Throughout his life, he wrote about how he loved the image of smaller flames merging into a larger fire: a metaphor for the creative urge as a conduit for spiritual connection. “A spark of fire is infinitely deep, but a mass of fire reaching from earth upward into heaven, this is the sign of the robust, united, burning, radiant soul,” he wrote in his journal (1842).

The spotless orange sunrise on the hills by Walden Pond. Lyla bathed in light on the folding chair as the sun dips below the highway. My father with his hand on my mother’s forehead as she rants for orange through the night.





27. Well of Mercy


I decide I need some time to write and be alone, so I sign up to spend a few days at a retreat center and convent about an hour from home—Well of Mercy. It’s run by Catholic nuns, but they say they’ll take anyone—in fact, my mom went there once several years back.

“It’s such a gift to step away from the world for a bit,” I remember her saying, “although it was really nice to come home.”

The place is calm and cheerful, with huge unpaned windows staring into the woods. There are walking trails and a labyrinth and a hot tub. There are warm simple meals and warm simple rooms. Signs everywhere asking for quiet. And still, from the moment I step inside I am filled with darkness—with complete terror.

I suppose I felt it building before I even left home, as I was packing my bag in my bright, quiet bedroom that morning after the kids left for school—readying myself to leave them. I am practicing, I thought. This is just practice.
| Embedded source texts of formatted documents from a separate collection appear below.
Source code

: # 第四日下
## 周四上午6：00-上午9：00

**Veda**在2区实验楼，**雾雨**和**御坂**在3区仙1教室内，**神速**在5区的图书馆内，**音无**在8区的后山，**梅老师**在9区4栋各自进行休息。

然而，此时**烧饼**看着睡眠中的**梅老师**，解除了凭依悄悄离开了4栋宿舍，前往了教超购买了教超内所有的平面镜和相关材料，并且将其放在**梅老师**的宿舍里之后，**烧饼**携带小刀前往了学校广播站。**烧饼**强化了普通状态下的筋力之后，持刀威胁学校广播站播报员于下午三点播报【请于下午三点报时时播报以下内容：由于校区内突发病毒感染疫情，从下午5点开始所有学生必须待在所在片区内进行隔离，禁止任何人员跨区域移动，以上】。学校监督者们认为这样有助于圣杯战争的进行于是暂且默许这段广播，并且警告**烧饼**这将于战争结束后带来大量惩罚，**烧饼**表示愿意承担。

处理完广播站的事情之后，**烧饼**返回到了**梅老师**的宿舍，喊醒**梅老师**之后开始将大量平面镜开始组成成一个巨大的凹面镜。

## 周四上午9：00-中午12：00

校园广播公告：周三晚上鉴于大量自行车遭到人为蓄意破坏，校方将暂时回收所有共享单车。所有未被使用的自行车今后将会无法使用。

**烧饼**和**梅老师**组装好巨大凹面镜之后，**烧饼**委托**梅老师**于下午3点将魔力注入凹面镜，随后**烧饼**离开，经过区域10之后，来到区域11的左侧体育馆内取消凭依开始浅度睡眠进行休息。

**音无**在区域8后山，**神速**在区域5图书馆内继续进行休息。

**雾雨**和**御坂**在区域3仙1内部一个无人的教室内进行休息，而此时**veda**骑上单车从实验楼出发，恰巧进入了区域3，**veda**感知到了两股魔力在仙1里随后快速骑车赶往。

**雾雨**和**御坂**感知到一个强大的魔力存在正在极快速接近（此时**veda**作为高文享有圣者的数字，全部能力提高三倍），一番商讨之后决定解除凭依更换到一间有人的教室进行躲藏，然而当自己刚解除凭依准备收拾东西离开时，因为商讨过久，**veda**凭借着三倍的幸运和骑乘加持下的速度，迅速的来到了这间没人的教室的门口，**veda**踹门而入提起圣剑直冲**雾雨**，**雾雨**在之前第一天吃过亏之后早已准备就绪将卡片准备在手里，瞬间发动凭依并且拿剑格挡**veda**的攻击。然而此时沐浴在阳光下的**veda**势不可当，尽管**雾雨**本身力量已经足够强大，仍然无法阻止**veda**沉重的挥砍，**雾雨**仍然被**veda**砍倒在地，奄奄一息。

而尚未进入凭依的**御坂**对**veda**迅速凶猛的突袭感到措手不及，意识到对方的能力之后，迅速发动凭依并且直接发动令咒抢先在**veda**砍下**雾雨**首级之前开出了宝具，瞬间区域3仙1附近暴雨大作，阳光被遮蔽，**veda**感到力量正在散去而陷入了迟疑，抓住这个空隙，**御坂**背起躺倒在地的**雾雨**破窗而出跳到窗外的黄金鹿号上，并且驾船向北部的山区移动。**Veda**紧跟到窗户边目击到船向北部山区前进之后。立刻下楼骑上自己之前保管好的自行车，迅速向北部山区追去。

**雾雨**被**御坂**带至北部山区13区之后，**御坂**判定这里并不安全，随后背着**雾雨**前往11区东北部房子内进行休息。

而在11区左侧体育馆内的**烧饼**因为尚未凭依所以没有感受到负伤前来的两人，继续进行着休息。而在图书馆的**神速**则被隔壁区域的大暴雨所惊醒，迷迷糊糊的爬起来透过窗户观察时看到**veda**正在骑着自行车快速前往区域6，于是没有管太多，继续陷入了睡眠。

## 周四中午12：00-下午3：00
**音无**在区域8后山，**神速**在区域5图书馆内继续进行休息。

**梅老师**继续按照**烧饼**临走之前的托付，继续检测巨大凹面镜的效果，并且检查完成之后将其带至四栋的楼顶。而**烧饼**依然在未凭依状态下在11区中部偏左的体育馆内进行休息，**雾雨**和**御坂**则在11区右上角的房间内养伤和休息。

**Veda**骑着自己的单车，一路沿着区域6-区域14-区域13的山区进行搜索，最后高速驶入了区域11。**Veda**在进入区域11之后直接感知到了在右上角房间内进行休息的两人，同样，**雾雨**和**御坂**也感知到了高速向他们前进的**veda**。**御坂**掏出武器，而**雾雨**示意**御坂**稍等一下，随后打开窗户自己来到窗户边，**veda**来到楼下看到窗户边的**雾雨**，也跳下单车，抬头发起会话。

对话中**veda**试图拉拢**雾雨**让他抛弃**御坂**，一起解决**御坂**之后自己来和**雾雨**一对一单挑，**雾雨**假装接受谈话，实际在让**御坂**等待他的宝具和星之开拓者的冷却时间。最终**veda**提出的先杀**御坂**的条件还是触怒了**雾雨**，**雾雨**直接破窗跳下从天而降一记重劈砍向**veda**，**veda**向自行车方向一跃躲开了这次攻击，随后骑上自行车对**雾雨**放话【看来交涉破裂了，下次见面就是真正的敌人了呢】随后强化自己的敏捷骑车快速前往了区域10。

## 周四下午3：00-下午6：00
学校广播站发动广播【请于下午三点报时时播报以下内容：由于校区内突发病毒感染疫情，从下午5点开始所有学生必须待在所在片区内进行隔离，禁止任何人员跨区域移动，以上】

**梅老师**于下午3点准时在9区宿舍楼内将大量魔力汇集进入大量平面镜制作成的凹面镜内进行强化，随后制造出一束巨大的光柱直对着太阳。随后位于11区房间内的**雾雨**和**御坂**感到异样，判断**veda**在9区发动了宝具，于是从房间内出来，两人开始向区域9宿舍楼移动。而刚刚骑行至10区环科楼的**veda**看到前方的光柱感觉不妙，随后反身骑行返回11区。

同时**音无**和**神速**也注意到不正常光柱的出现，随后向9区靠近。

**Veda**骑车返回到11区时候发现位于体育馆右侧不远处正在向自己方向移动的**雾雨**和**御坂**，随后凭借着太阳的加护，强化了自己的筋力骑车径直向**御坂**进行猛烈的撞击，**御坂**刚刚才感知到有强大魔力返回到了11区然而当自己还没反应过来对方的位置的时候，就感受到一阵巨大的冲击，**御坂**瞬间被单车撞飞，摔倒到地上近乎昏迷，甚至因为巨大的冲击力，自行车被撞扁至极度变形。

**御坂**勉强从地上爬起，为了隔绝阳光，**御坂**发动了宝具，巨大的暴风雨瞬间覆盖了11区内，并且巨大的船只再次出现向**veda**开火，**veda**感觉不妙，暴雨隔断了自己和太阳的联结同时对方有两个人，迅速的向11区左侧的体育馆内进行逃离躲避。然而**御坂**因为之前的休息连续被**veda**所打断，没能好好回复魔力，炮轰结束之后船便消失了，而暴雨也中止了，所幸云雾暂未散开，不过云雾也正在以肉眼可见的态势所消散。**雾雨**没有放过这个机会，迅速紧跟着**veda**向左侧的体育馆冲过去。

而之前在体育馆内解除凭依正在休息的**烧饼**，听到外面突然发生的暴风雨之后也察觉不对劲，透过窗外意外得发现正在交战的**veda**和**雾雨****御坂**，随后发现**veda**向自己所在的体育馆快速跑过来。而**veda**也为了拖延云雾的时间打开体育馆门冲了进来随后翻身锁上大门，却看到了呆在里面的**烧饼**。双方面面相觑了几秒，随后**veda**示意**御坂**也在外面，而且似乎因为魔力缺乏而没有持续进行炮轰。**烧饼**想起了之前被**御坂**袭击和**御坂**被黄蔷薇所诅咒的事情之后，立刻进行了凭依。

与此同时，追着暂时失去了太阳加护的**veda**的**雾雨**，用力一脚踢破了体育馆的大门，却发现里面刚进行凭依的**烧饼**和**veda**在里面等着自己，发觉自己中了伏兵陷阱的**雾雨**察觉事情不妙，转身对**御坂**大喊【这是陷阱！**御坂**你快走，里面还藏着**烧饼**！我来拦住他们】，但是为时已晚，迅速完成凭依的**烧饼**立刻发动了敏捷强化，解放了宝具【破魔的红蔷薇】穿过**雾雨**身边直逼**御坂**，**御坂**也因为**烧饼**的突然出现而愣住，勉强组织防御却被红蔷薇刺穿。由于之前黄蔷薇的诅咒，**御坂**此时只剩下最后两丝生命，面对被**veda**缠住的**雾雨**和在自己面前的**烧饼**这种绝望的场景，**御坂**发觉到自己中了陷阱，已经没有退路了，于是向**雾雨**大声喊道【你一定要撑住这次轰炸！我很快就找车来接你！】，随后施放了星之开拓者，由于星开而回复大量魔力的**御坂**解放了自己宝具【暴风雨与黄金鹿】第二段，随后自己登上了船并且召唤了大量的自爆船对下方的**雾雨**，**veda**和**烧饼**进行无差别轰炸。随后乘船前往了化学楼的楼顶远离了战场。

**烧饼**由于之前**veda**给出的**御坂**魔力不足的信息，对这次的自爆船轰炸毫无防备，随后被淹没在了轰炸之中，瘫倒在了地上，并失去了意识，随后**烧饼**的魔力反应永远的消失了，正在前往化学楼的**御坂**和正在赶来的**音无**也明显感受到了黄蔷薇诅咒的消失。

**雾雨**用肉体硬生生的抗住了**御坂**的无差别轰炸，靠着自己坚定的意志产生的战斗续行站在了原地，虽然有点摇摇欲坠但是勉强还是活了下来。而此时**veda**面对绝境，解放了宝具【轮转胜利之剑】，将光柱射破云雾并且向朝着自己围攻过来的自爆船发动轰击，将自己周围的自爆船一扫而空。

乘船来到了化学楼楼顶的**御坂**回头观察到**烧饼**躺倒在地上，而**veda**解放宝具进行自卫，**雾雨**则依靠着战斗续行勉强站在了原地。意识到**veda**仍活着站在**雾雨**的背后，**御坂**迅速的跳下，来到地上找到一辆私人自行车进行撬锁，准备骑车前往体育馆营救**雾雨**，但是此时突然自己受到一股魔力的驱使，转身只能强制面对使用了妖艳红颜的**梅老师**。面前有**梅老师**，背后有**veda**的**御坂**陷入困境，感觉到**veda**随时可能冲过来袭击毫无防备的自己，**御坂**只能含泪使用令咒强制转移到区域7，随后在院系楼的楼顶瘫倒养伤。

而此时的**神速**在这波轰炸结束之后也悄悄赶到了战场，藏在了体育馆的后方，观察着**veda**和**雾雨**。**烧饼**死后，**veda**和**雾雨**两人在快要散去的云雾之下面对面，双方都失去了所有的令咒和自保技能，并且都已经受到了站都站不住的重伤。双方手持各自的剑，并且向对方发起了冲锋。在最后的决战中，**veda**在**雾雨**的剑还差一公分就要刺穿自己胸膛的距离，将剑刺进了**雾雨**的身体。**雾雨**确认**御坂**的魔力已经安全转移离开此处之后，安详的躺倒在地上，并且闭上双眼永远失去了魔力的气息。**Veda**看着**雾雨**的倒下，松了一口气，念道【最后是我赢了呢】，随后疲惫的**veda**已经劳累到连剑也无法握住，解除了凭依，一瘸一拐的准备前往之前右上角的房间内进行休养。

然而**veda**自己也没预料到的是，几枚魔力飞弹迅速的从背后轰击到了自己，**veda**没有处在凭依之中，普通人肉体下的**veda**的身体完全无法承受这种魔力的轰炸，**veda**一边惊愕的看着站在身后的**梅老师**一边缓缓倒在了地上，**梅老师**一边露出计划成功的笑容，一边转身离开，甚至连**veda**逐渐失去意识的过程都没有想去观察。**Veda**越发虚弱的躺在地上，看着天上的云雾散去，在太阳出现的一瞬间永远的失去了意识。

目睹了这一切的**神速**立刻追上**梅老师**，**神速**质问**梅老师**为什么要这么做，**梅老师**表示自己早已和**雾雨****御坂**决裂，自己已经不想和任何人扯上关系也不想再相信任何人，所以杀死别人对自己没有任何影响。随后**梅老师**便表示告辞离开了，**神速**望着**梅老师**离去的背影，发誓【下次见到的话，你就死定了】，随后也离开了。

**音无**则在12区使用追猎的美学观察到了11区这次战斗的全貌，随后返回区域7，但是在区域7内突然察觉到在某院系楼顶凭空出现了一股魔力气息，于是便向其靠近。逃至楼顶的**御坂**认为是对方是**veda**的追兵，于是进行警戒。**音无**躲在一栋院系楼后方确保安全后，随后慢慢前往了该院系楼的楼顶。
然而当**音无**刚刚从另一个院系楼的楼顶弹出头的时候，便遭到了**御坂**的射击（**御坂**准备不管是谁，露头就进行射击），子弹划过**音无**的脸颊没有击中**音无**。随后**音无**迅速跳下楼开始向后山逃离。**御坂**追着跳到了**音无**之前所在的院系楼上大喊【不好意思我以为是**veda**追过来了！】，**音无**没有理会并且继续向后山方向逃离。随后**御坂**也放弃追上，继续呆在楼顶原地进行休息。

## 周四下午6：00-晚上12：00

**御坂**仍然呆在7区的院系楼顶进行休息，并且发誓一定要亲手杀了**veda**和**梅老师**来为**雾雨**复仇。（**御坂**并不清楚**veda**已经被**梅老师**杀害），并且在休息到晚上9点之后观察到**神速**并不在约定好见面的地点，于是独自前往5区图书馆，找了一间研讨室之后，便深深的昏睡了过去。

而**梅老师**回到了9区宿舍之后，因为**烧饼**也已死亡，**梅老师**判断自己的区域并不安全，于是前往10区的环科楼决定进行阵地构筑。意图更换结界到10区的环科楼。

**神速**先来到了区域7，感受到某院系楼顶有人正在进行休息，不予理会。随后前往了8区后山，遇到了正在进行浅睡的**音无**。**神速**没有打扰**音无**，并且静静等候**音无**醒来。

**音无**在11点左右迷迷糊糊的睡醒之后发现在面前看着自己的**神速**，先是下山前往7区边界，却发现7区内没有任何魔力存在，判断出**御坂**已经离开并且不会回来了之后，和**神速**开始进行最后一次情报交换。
And building more as I drove along the bright, quiet highway toward the mountains—then down the country road with its goats and donkeys and lifeless tractors and leafless trees, then up the long dirt drive and down into the hollow where the convent was hidden. And building in the soft, warm bosoms of the sunny nuns who welcomed me at the door. Building in such a way that I could barely look them in the eye. Building as I closed the door to my room and set down my bag on the bed.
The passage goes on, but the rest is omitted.